Sadly, the answer is no, and what’s even sadder is that the movie limps along from one scene where Churchill abuses the people around him to another, and with all the dramatic flair of an episode of a reality TV show. Teplitzky offers several moments where melodrama creeps in uninvited, and others where the unlikelihood of what transpires is shocking, such as Field Marshal Montgomery (Wadham) calling Churchill a “bastard” to his face, or typist Helen Garrett (Purnell) putting a halt to Churchill’s doom and gloom predictions of untold slaughter on the Normandy beaches by mentioning her fiancé is on one of the ships taking part (this has a further, and even more unlikely payoff later when Churchill lets Helen know her fiancé is okay and that he “sends her his love” – all during the midst of the first wave of landings). All this makes Churchill an uneasy and unconvincing mix of psychological drama and wartime soap opera.

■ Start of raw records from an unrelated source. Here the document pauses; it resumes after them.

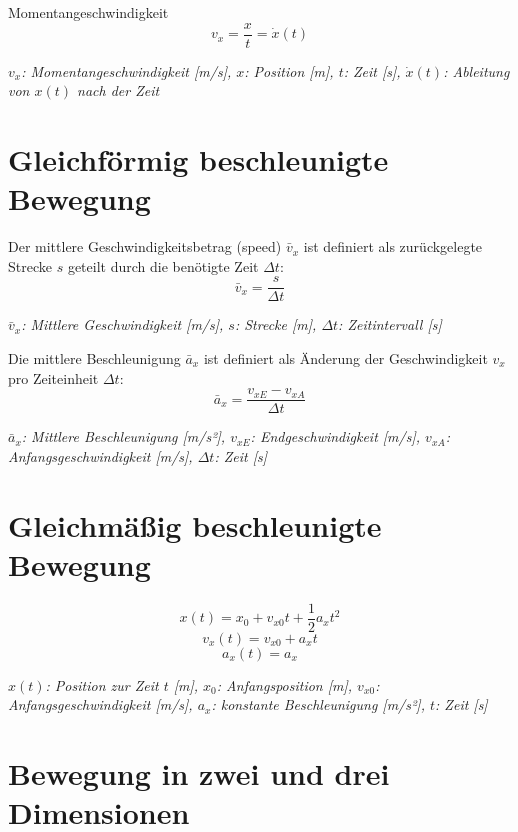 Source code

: \documentclass[a4paper,10pt]{article}
\newenvironment{displayformula}
{
	\begin{framed}
		\color{formulaColor}
	}
	{\end{framed}}
\newcommand{\formulalegend}[1]{%
	\par\vspace{0.5ex}%
	{{\color{legendColor}\RaggedRight\small\textit{#1}}}%
	\par\vspace{1.5ex}%
}
\begin{document}
\begin{displayformula}
	Momentangeschwindigkeit
	\[
	v_x = \dfrac{x}{t} = \dot{x} (t)
	\]
\end{displayformula}
\formulalegend{
	\( v_x \): Momentangeschwindigkeit [m/s], \( x \): Position [m], \( t \): Zeit [s], \( \dot{x}(t) \): Ableitung von \( x(t) \) nach der Zeit
}



\section{Gleichförmig beschleunigte Bewegung}

\begin{displayformula}
	Der mittlere Geschwindigkeitsbetrag (speed) \( \bar{v}_x \) ist definiert als zurückgelegte Strecke \( s \) geteilt durch die benötigte Zeit \( \Delta t \):
	\[
	\bar{v}_x = \frac{s}{\Delta t}
	\]
\end{displayformula}
\formulalegend{
	\( \bar{v}_x \): Mittlere Geschwindigkeit [m/s], \( s \): Strecke [m], \( \Delta t \): Zeitintervall [s]
}

\begin{displayformula}
	Die mittlere Beschleunigung \( \bar{a}_x \) ist definiert als Änderung der Geschwindigkeit \( v_x \) pro Zeiteinheit \( \Delta t \):
	\[
	\bar{a}_x = \frac{v_{xE} - v_{xA}}{\Delta t}
	\]
\end{displayformula}
\formulalegend{
	\( \bar{a}_x \): Mittlere Beschleunigung [m/s²], \( v_{xE} \): Endgeschwindigkeit [m/s], \( v_{xA} \): Anfangsgeschwindigkeit [m/s], \( \Delta t \): Zeit [s]
}



\section{Gleichmäßig beschleunigte Bewegung}

\begin{displayformula}
	\[
	x(t) = x_0 + v_{x0}t + \frac{1}{2} a_x t^2 
	\]
	\[
	v_x(t) = v_{x0} + a_x t
	\]
	\[
	a_x(t) = a_x
	\]
\end{displayformula}
\formulalegend{
	\( x(t) \): Position zur Zeit \( t \) [m], \( x_0 \): Anfangsposition [m], \( v_{x0} \): Anfangsgeschwindigkeit [m/s], \( a_x \): konstante Beschleunigung [m/s²], \( t \): Zeit [s]
}

\section{Bewegung in zwei und drei Dimensionen}
\end{document}
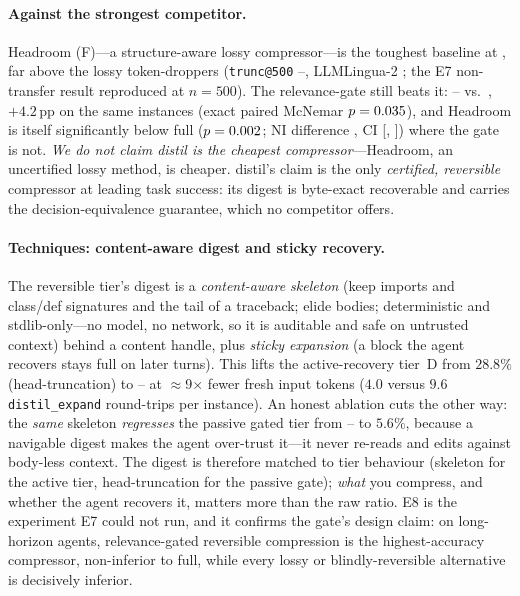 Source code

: \documentclass[11pt]{article}
\newcommand{\sweEeightN}{500}\newcommand{\sweEeightSeed}{1729}%
\newcommand{\sweEeightDistilPass}{--}\newcommand{\sweEeightDistilResolved}{--}%
\newcommand{\sweEeightExpandPass}{--}\newcommand{\sweEeightExpandResolved}{--}%
\newcommand{\sweEeightGatedPass}{--}\newcommand{\sweEeightGatedResolved}{--}%
\begin{document}
\paragraph{Against the strongest competitor.} Headroom (F)---a structure-aware lossy
compressor---is the toughest baseline at \sweEeightHeadroomPass{}, far above the lossy
token-droppers (\texttt{trunc@500} \sweEeightDistilPass{}, LLMLingua-2 \sweEeightLinguaPass{};
the E7 non-transfer result reproduced at $n=\sweEeightN{}$). The relevance-gate still beats
it: \sweEeightGatedPass{} vs.\ \sweEeightHeadroomPass{}, $+4.2$\,pp on the same instances
(exact paired McNemar $p=\sweEeightGatedVsHeadroomP{}$), and Headroom is itself significantly
below full ($p=\sweEeightHeadroomVsFullP{}$; NI difference \sweEeightHeadroomNIDelta{}, CI
[\sweEeightHeadroomNICIlo, \sweEeightHeadroomNICIhi]) where the gate is not. \emph{We do not
claim distil is the cheapest compressor}---Headroom, an uncertified lossy method, is cheaper.
distil's claim is the only \emph{certified, reversible} compressor at leading task success:
its digest is byte-exact recoverable and carries the decision-equivalence guarantee, which
no competitor offers.

\paragraph{Techniques: content-aware digest and sticky recovery.} The reversible tier's
digest is a \emph{content-aware skeleton} (keep imports and class/def signatures and the
tail of a traceback; elide bodies; deterministic and stdlib-only---no model, no network, so
it is auditable and safe on untrusted context) behind a content handle, plus \emph{sticky
expansion} (a block the agent recovers stays full on later turns). This lifts the
active-recovery tier~D from $28.8\%$ (head-truncation) to \sweEeightExpandPass{} at
$\approx$9$\times$ fewer fresh input tokens ($4.0$ versus $9.6$ \texttt{distil\_expand}
round-trips per instance). An honest ablation cuts the other way: the \emph{same} skeleton
\emph{regresses} the passive gated tier from \sweEeightGatedPass{} to $5.6\%$, because a
navigable digest makes the agent over-trust it---it never re-reads and edits against
body-less context. The digest is therefore matched to tier behaviour (skeleton for the
active tier, head-truncation for the passive gate); \emph{what} you compress, and whether the
agent recovers it, matters more than the raw ratio. E8 is the experiment E7 could not run,
and it confirms the gate's design claim: on long-horizon agents, relevance-gated reversible
compression is the highest-accuracy compressor, non-inferior to full, while every lossy or
blindly-reversible alternative is decisively inferior.
\end{document}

But if the level of fabrication is weirdly impressive, what is truly impressive is Cox’s portrayal of the man himself, which despite the implausibilities and repetitious nature of von Tunzelmann’s script, is an acting tour-de-force, one that magnifies the (perceived) insecurities and guilt-ridden anguish that propel Churchill on, and which saves the movie from being completely and irrevocably execrable. Cox has long wanted to play Churchill, and the wait has been worth it, even if the material itself isn’t worthy of, or a match for, his performance. He’s ably and effectively supported by Richardson who also transcends the material with her performance as the (perceived) long-suffering Clementine Churchill, the character’s exasperation at her husband’s antics something that the viewer can appreciate entirely. But two performances, even ones as good as these, can’t stop Churchill from being a facetious way to treat a story that could have been told as it happened, and far more credibly.

Rating: 3/10 – based on a true story which here means let’s make a movie that distorts the truth (which is ironic coming from the author of Reel History: The World According to the Movies), Churchill is factually inaccurate, often insipid, slackly directed, and lacks any appreciable depth for viewers to latch onto; Cox and Richardson save the movie from being a complete disaster, and there’s reason to congratulate David Higgs for his sterling cinematography, but otherwise this is one for history buffs to avoid, and for non-history buffs to take with a huge pinch of salt.